Overview

I recently hit upon the need to do checkpointing in a data processing system that has the requirement that no data event can ever be lost and no events can be processed and streamed out of order. I wanted a way to auto-detect this in production in real time.

There are a couple of ways to do this, but since our data events already have a signature attached to them (a SHA1 hash), I decided that a useful way to do the checkpoint is basically keep a hash of hashes. One could do this with a hash list, where a chain of hashes for each data element is kept and when a checkpoint occurs the hash of all those hashes in order is taken.

A disadvantage of this model is if the downstream system detects a hash mismatch (either due to a lost message or messages that are out-of-order) it would then have to iterate the full list to detect where the problem is.

An elegant alternative is a hash tree, aka a Merkle Tree named after its inventor Ralph Merkle.

Merkle Trees

Merkle trees are typically implemented as binary trees where each non-leaf node is a hash of the two nodes below it. The leaves can either be the data itself or a hash/signature of the data.

Thus, if any difference at the root hash is detected between systems, a binary search can be done through the tree to determine which particular subtree has the problem. Thus typically only log(N) nodes need to be inspected rather than all N nodes to find the problem area.

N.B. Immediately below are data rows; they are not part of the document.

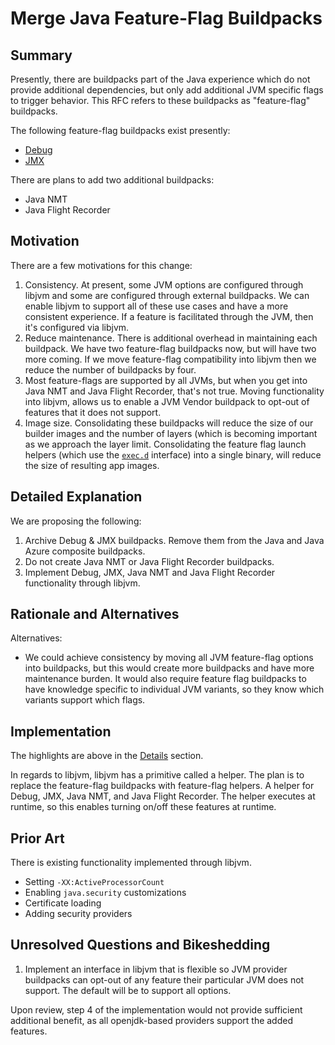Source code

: # Merge Java Feature-Flag Buildpacks

## Summary

Presently, there are buildpacks part of the Java experience which do not provide additional dependencies, but only add additional JVM specific flags to trigger behavior. This RFC refers to these buildpacks as "feature-flag" buildpacks.

The following feature-flag buildpacks exist presently:

- [Debug](https://github.com/paketo-buildpacks/debug)
- [JMX](https://github.com/paketo-buildpacks/jmx)

There are plans to add two additional buildpacks:

- Java NMT
- Java Flight Recorder

## Motivation

There are a few motivations for this change:

1. Consistency. At present, some JVM options are configured through libjvm and some are configured through external buildpacks. We can enable libjvm to support all of these use cases and have a more consistent experience. If a feature is facilitated through the JVM, then it's configured via libjvm.
2. Reduce maintenance. There is additional overhead in maintaining each buildpack. We have two feature-flag buildpacks now, but will have two more coming. If we move feature-flag compatibility into libjvm then we reduce the number of buildpacks by four.
3. Most feature-flags are supported by all JVMs, but when you get into Java NMT and Java Flight Recorder, that's not true. Moving functionality into libjvm, allows us to enable a JVM Vendor buildpack to opt-out of features that it does not support.
4. Image size. Consolidating these buildpacks will reduce the size of our builder images and the number of layers (which is becoming important as we approach the layer limit. Consolidating the feature flag launch helpers (which use the [`exec.d`](https://github.com/buildpacks/spec/blob/main/buildpack.md#execd) interface) into a single binary, will reduce the size of resulting app images.  

## Detailed Explanation

We are proposing the following:

1. Archive Debug & JMX buildpacks. Remove them from the Java and Java Azure composite buildpacks.
2. Do not create Java NMT or Java Flight Recorder buildpacks.
3. Implement Debug, JMX, Java NMT and Java Flight Recorder functionality through libjvm.

## Rationale and Alternatives

Alternatives:

- We could achieve consistency by moving all JVM feature-flag options into buildpacks, but this would create more buildpacks and have more maintenance burden. It would also require feature flag buildpacks to have knowledge specific to individual JVM variants, so they know which variants support which flags.

## Implementation

The highlights are above in the [Details](#detailed-explanation) section.

In regards to libjvm, libjvm has a primitive called a helper. The plan is to replace the feature-flag buildpacks with feature-flag helpers. A helper for Debug, JMX, Java NMT, and Java Flight Recorder. The helper executes at runtime, so this enables turning on/off these features at runtime.

## Prior Art

There is existing functionality implemented through libjvm.

- Setting `-XX:ActiveProcessorCount`
- Enabling `java.security` customizations
- Certificate loading
- Adding security providers

## Unresolved Questions and Bikeshedding

1. Implement an interface in libjvm that is flexible so JVM provider buildpacks can opt-out of any feature their particular JVM does not support. The default will be to support all options.

Upon review, step 4 of the implementation would not provide sufficient additional benefit, as all openjdk-based providers support the added features.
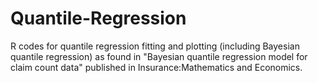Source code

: # Quantile-Regression
R codes for quantile regression fitting and plotting (including Bayesian quantile regression) as found in "Bayesian quantile regression model for claim count data" published in Insurance:Mathematics and Economics.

Merkle trees are particularly effective in distributed systems where two separate systems can compare the data on each node via a Merkle tree and quickly determine which data sets (subtrees) are lacking on one or the other system. Then only the subset of missing data needs to be sent. Cassandra, based on Amazon's Dynamo, for example, uses Merkle trees as an anti-entropy measure to detect inconsistencies between replicas.

The Tree Hash EXchange format (THEX) is used in some peer-to-peer systems for file integrity verification. In that system the internal (non-leaf) nodes are allowed to have a different hashing algorithm than the leaf nodes. In the diagram below IH=InternalHashFn and LH=LeafHashFn.

The THEX system also defines a serialization format and format for dealing with incomplete trees. The THEX system ensures that all leaves are at the same depth from the root node. To do that it "promotes" nodes. That is when a parent only has one child, it cannot does not take a hash of the child hash; instead it just "inherits" it. If that is confusing, think of the Merkle tree as being built from the bottom up: all the leaves are present and hashes of hashes are built until a single root is present.

Notation: The first token is a node label, followed by a conceptual value for the hash/signature of the node. Note that E, H and J nodes all have the same signature, since they only have one child node.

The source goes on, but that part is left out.